For instance, most of these indexing algorithms for internet search are 
lossy, and the index administrators (or programmers) have determined the 
depth of the index.  The index relies on stop terms to keep it a manageable 
size, and the result sets include a fraction of results out of orders of 
billions, for good reason.  But these kind of constraints are not 
suitable for source code, log file, or legal document analysis.  Further, 
the types of weightings used in the relevancy scoring are not necessarily the 
same across different document repositories.  For instance, popularity based 
relevance has little bearing on corporate LANS full of ordinary business 
documents, and whereas keyword and metatag scoring have fallen out of 
favor with free public search engines they may be very effective parameters 
in scoring a query against a more controlled document repository. To truly 
create the most effective index possible requires the index administrator 
or an automated query optimizer to adjust the weightings of a wide range 
of variables that impact the size, depth, and effectiveness of the index. 
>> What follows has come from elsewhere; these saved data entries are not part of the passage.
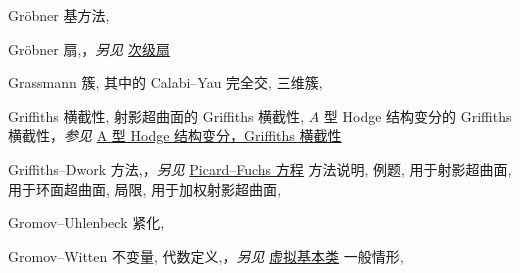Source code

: \begin{theindex}
\indexspace
\item \leavevmode\hypertarget{idx:0452}{Gr\"obner 基方法},\enspace{}
\indexspace
\item \leavevmode\hypertarget{idx:0453}{Gr\"obner 扇},\enspace{}，\textit{另见} \hyperlink{idx:1239}{次级扇}
\indexspace
\item \leavevmode\hypertarget{idx:0454}{Grassmann 簇},\enspace{}
\subitem \leavevmode\hypertarget{idx:0455}{其中的 Calabi--Yau 完全交},\enspace{}
\subsubitem \leavevmode\hypertarget{idx:0456}{三维簇},\enspace{}
\indexspace
\item \leavevmode\hypertarget{idx:0483}{Griffiths 横截性},\enspace{}
\subitem \leavevmode\hypertarget{idx:0484}{射影超曲面的 Griffiths 横截性},\enspace{}
\subitem \leavevmode\hypertarget{idx:0485}{$A$ 型 Hodge 结构变分的 Griffiths 横截性}，\textit{参见} \hyperlink{idx:0021}{A 型 Hodge 结构变分，Griffiths 横截性}
\indexspace
\item \leavevmode\hypertarget{idx:0486}{Griffiths--Dwork 方法},\enspace{}，\textit{另见} \hyperlink{idx:1049}{Picard--Fuchs 方程}
\subitem \leavevmode\hypertarget{idx:0487}{方法说明},\enspace{}
\subitem \leavevmode\hypertarget{idx:0488}{例题},\enspace{}
\subitem \leavevmode\hypertarget{idx:0489}{用于射影超曲面},\enspace{}
\subitem \leavevmode\hypertarget{idx:0490}{用于环面超曲面},\enspace{}
\subitem \leavevmode\hypertarget{idx:0491}{局限},\enspace{}
\subitem \leavevmode\hypertarget{idx:0492}{用于加权射影超曲面},\enspace{}
\indexspace
\item \leavevmode\hypertarget{idx:0493}{Gromov--Uhlenbeck 紧化},\enspace{}
\indexspace
\item \leavevmode\hypertarget{idx:0515}{Gromov--Witten 不变量},\enspace{}
\subitem \leavevmode\hypertarget{idx:0516}{代数定义},\enspace{}，\textit{另见} \hyperlink{idx:1406}{虚拟基本类}
\subsubitem \leavevmode\hypertarget{source:482}{}\hypertarget{idx:0517}{一般情形},\enspace{}

\end{theindex}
Consider also vertical searches, indexes optimized for a specific domain. 
A researcher in a particular discipline may benefit from having a clean index 
with a finely-honed affinity to that discipline.  Such indexes allow for 
a tremendous signal-to-noise ratio.  Imagine for example an index specific to 
Genetic Programming that contains daily traffic from message boards, 
Usenet messages and other online content intersected with information from 
your LAN, your inbox, your source code, and other proprietary sources.  
You can achieve an effective depth and breadth of content in such an index 
with far less resources than what would be required in a less discriminating 
database. 

Finally, don't forget about cost.  Last time I checked the enterprise 
versions of Google, AltaVista, and Inktomi - as far as I recall - all charge 
an escalating fee that corresponds to the number of documents indexed, a 
licensing model that may drastically increase the TCO of these solutions as the 
end user's business grows. 

I have built a discriminating filer that has most of these capabilities, and 
many more that I can't describe here.  That's why I never post, I've been busy 
working on the project on the side for over three years.  I can reveal more 
about it in the next couple of months after my management decides its level of 
interest in ownership of the code.  

It's good to see the activity on the mailing list today.  I suspect that a lot 
of people that would normally post are just busy working on their own robots, 
or just flat out lucky enough to be working. 


-Original Message- 
From: Paul Maddox [mailto:paulmdx;hotpop.com] 
Sent: Friday, November 08, 2002 3:42 AM 
To: [EMAIL PROTECTED] 
Subject: Re: [Robots] Post 


Hi, 

I'm sure even Google themselves would admit there there's scope for 
improvement.  With Answers, Catalogs, Image Search, News, etc, etc, 
they seem to be quite busy! :-) 

As an AI programmer specialising in NLP, personally I'd like to see 
web bots actually 'understanding' the content they review, rather 
than indexing by brute force.  How about the equivalent of Dmoz or 
Yahoo Directory, but generated by a web spider? 

Paul. 


On Fri, 08 Nov 2002 10:22:48 +0100, Harry Behrens wrote: 
Haven't seen traffic in ages. 
I guess the theme's pretty much dead. 
 
What's there to invent after Google?